Pictures paired with source code:
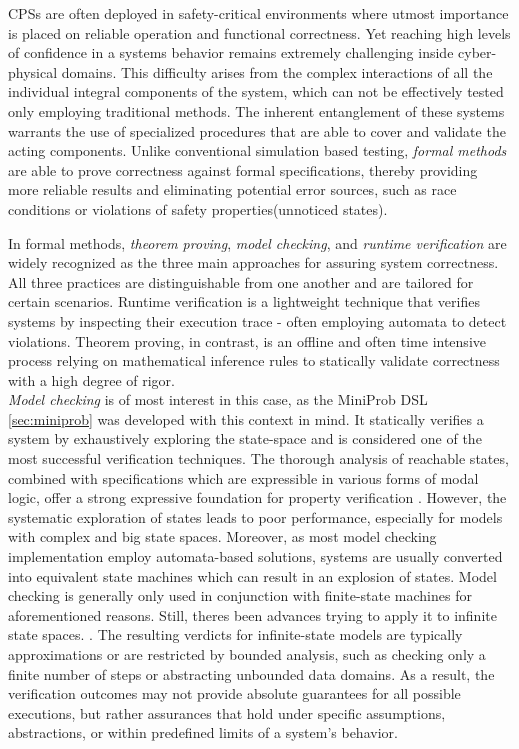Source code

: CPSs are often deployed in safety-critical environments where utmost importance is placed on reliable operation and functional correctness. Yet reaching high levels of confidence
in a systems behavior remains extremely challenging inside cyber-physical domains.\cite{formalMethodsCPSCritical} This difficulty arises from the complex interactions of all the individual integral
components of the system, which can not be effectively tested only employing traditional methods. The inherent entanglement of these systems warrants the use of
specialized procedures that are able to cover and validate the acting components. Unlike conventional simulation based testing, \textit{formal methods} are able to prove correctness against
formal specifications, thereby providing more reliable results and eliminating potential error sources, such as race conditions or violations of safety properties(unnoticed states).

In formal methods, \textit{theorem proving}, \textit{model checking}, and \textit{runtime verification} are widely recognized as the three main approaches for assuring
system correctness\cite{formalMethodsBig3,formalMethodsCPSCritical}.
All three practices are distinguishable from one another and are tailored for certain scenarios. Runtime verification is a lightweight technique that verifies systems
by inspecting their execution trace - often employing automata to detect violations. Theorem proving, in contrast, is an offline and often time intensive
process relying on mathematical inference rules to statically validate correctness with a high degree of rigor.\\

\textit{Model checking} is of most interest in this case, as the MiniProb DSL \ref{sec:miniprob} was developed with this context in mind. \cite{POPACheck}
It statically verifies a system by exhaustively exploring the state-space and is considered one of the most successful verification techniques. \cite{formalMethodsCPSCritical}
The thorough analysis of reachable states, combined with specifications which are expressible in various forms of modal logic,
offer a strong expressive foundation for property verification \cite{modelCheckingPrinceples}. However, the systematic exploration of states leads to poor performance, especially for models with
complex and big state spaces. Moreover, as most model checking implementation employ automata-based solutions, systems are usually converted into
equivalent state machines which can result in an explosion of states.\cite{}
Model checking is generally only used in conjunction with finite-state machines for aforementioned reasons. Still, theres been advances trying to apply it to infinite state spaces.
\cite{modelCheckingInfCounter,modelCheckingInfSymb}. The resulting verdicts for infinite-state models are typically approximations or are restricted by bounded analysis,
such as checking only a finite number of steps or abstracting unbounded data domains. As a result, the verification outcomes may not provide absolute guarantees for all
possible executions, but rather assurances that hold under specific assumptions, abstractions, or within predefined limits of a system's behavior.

What you are asked to do: Only one stretch of the data above is needed. Restate it word for word, from the line containing "components of the" through the line containing "equivalent state machines", both ends included.

Answer to the problem:
components of the system, which can not be effectively tested only employing traditional methods. The inherent entanglement of these systems warrants the use of
specialized procedures that are able to cover and validate the acting components. Unlike conventional simulation based testing, \textit{formal methods} are able to prove correctness against
formal specifications, thereby providing more reliable results and eliminating potential error sources, such as race conditions or violations of safety properties(unnoticed states).

In formal methods, \textit{theorem proving}, \textit{model checking}, and \textit{runtime verification} are widely recognized as the three main approaches for assuring
system correctness\cite{formalMethodsBig3,formalMethodsCPSCritical}.
All three practices are distinguishable from one another and are tailored for certain scenarios. Runtime verification is a lightweight technique that verifies systems
by inspecting their execution trace - often employing automata to detect violations. Theorem proving, in contrast, is an offline and often time intensive
process relying on mathematical inference rules to statically validate correctness with a high degree of rigor.\\

\textit{Model checking} is of most interest in this case, as the MiniProb DSL \ref{sec:miniprob} was developed with this context in mind. \cite{POPACheck}
It statically verifies a system by exhaustively exploring the state-space and is considered one of the most successful verification techniques. \cite{formalMethodsCPSCritical}
The thorough analysis of reachable states, combined with specifications which are expressible in various forms of modal logic,
offer a strong expressive foundation for property verification \cite{modelCheckingPrinceples}. However, the systematic exploration of states leads to poor performance, especially for models with
complex and big state spaces. Moreover, as most model checking implementation employ automata-based solutions, systems are usually converted into
equivalent state machines which can result in an explosion of states.\cite{}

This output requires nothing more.